B.P. SERVICE

"We are the interpreters of the rhythms of the city. We have turned the blight of urban decay into art."

B.P. Service is the vision of B.P. György Szabó. It is music that is industrial in the truest sense of the word. B.P. Service is a sound, and a man, far ahead of its time. His music is a statement of one man's radical attitude towards art.

György Szabó was born in Budapest in 1952. His father was a music teacher and as a child, György learned a variety of instruments. Though he grew up in a musical household, he was never satisfied using traditional instruments in accepted ways. In 1981, he formed The Electric Petting Band with the goal of using traditional instruments in new ways, which laid the groundwork for the formation of B.P. (Budapest) Service in 1982.

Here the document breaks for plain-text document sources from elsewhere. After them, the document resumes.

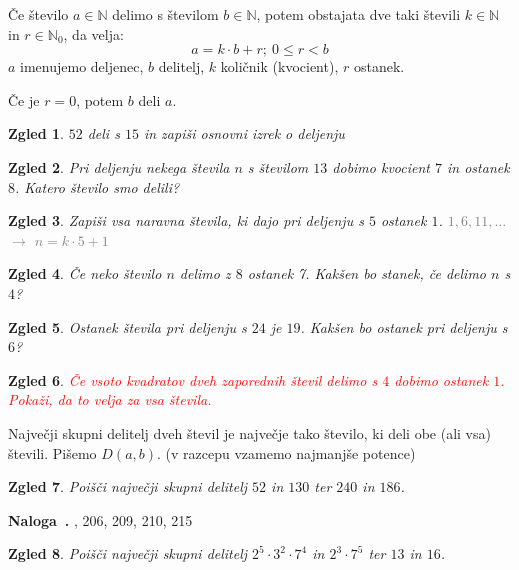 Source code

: \documentclass{article}
\newcounter{example}[section]
\newenvironment{example}[1][]{\refstepcounter{example}\par\medskip
   \noindent \textbf{Naloga~\theexample. #1} \rmfamily}{\medskip}
\newtheorem*{zgled}{Zgled}
\begin{document}
Če število $a\in\mathbb{N}$ delimo s številom $b\in\mathbb{N}$, potem obstajata dve taki števili $k\in\mathbb{N}$ in $r\in\mathbb{N}_0$, da velja:
\[a=k\cdot b +r; \ 0\leq r<b\]
$a$ imenujemo deljenec, $b$ delitelj, $k$ količnik (kvocient), $r$ ostanek.

Če je $r=0$, potem $b$ deli $a$.

\begin{zgled}
    $52$ deli s $15$ in zapiši osnovni izrek o deljenju
\end{zgled}

\begin{zgled}
    Pri deljenju nekega števila $n$ s številom $13$ dobimo kvocient $7$ in ostanek $8$. Katero število smo delili?
\end{zgled}

\begin{zgled}
    Zapiši vsa naravna števila, ki dajo pri deljenju s $5$ ostanek $1$. \textcolor{gray}{$1,6,11, \ldots$ $\rightarrow$ $n=k\cdot 5 +1$}
\end{zgled}

\begin{zgled}
    Če neko število $n$ delimo z $8$ ostanek 7. Kakšen bo stanek, če delimo $n$ s $4$?
\end{zgled}

\begin{zgled}
    Ostanek števila pri deljenju s $24$ je $19$. Kakšen bo ostanek pri deljenju s $6$?
\end{zgled}

\begin{zgled}
    \textcolor{red}{Če vsoto kvadratov dveh zaporednih števil delimo s $4$ dobimo ostanek $1$. Pokaži, da to velja za vsa števila.}
\end{zgled}

Največji skupni delitelj dveh števil je največje tako število, ki deli obe (ali vsa) števili. Pišemo $D\left(a,b\right)$. (v razcepu vzamemo najmanjše potence)

\begin{zgled}
    Poišči največji skupni delitelj $52$ in $130$ ter $240$ in $186$.
\end{zgled}

\begin{example}
    203, 206, 209, 210, 215
\end{example}

\begin{zgled}
    Poišči največji skupni delitelj $2^5\cdot 3^2\cdot 7^4$ in $2^3\cdot 7^5$ ter $13$ in $16$.
\end{zgled}
\end{document}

"I wanted to destroy all accepted forms of music with B.P. Service," he said. "At the time, New Wave was very popular and it was hard to gain a forum for radical musical ideas. Then someone made me this noise generator which finally gave me the musical feeling I had sought for so long."

At the time, György was finishing art school while exploring new modes of musical expression and industrial music was a new and misunderstood musical genre. The noise generator he had been given struck him as industrial art and he began making his own noise generators, vast sculptures fashioned from junk he would find in salvage yards.

"I could now manipulate these generators to get the tones I wanted and lay over samples and recorded sounds. I made dozens. Some of them lit up and I would use them for my live performances. Others would emit a drone, while still others I could manipulate the pitches and volumes. Only the drums remained in the traditional sense, and those only for rhythm. When I heard Einstürzende Neubauten, I finally felt I wasn't alone."

With B.P. Service, he captures the true sounds of sprawling urban metropolises. But far more than mere sound effects, György fashions them into intricate rhythm tracks and melodic nuances. The raw recordings for this album were done in just under two weeks in 1993 in Hungary and it was mixed in America.

György notes that his ultimate goal is to capture the sounds of the world's great cities and turn them into music and records. "I have used the sounds of Budapest for this album, but each metropolis has its own sounds and I hope to capture them and interpret them on future releases."

"The noise of the city is all around us," he observes, "We cannot escape it. For this record, I have sampled everything from factory sounds to car washes. Over these samples I have put my own sounds from these noise generators."

In 1995, György's noise generators will be shown at a huge exhibition at the Mücsarnokban, Hungary's leading art museum. "My generators serve a dual purpose in that they are art as well as functional. My music is an extension of the energy inherent in these objects."